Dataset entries

# # # #

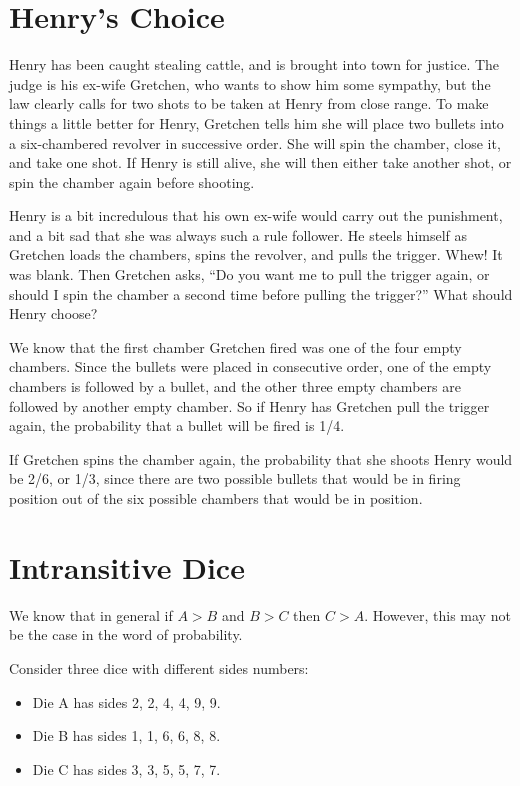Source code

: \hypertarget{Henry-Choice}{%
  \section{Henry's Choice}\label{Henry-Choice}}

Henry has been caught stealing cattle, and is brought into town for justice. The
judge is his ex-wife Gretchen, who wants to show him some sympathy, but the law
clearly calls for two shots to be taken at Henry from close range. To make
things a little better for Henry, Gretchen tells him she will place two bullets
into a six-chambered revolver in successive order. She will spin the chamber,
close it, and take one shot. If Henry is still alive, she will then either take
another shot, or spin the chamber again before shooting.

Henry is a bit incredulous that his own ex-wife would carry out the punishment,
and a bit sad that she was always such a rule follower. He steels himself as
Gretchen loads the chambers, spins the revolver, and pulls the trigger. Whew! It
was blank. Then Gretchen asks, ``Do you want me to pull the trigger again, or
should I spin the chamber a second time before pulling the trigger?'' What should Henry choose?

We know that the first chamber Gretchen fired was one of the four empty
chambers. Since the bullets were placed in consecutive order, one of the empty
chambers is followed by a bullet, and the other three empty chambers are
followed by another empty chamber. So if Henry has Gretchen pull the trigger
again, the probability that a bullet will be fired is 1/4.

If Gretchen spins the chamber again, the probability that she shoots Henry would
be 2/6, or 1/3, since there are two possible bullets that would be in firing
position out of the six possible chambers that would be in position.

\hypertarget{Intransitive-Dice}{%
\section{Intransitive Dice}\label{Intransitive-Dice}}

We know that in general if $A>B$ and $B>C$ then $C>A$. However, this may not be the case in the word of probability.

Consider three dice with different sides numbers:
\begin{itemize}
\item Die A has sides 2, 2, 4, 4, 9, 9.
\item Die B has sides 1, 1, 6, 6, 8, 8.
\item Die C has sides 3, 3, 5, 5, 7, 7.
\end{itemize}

# # # #

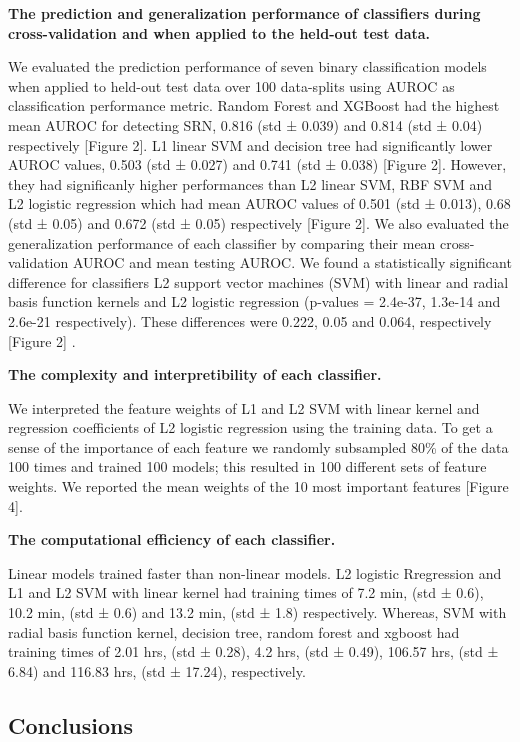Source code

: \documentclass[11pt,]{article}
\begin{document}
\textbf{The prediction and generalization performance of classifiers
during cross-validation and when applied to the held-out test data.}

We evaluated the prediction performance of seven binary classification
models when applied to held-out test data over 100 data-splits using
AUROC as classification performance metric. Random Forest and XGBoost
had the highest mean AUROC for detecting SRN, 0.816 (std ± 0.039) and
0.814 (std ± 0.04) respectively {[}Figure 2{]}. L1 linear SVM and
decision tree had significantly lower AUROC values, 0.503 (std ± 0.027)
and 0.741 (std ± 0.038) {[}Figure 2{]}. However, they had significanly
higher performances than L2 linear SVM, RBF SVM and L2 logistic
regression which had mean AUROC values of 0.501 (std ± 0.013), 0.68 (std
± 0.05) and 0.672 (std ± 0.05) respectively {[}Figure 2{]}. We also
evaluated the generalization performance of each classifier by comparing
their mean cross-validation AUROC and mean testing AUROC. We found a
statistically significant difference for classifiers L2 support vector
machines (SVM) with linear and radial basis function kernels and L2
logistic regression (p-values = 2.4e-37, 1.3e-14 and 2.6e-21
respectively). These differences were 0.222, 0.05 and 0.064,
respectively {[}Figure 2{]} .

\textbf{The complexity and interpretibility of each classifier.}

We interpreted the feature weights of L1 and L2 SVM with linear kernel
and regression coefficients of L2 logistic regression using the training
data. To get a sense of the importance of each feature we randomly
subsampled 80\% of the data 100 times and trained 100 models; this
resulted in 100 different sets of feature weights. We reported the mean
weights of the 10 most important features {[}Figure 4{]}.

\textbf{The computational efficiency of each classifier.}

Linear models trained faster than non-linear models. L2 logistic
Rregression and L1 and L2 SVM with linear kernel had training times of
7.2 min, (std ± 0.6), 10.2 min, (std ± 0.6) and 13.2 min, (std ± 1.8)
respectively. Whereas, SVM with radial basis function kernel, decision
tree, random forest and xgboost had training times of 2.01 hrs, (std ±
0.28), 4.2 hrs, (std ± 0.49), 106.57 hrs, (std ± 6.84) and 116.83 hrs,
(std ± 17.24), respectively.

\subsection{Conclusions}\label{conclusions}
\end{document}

# # # #

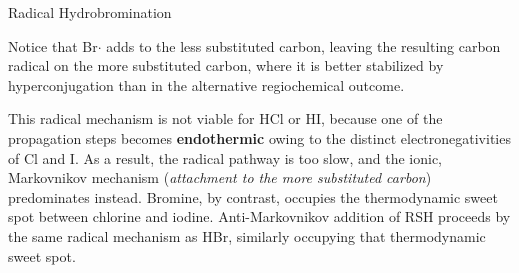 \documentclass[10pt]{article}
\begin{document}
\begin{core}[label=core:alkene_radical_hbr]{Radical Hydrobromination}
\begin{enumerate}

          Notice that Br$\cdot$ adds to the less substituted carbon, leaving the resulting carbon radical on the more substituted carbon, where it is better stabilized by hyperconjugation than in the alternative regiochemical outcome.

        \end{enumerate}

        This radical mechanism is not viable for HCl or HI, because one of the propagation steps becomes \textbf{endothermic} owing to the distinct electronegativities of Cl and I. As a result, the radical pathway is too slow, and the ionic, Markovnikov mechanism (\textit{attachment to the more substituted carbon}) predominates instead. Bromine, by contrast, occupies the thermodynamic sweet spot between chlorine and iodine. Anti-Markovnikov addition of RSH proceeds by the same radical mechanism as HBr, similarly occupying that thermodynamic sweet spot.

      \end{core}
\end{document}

# # # #

▸ **PROBLEM DETAILS**: Among the lines above, which hold the word "know"? Report each one.

▸ **TASK RESULT**:
We know that the first chamber Gretchen fired was one of the four empty
We know that in general if $A>B$ and $B>C$ then $C>A$. However, this may not be the case in the word of probability.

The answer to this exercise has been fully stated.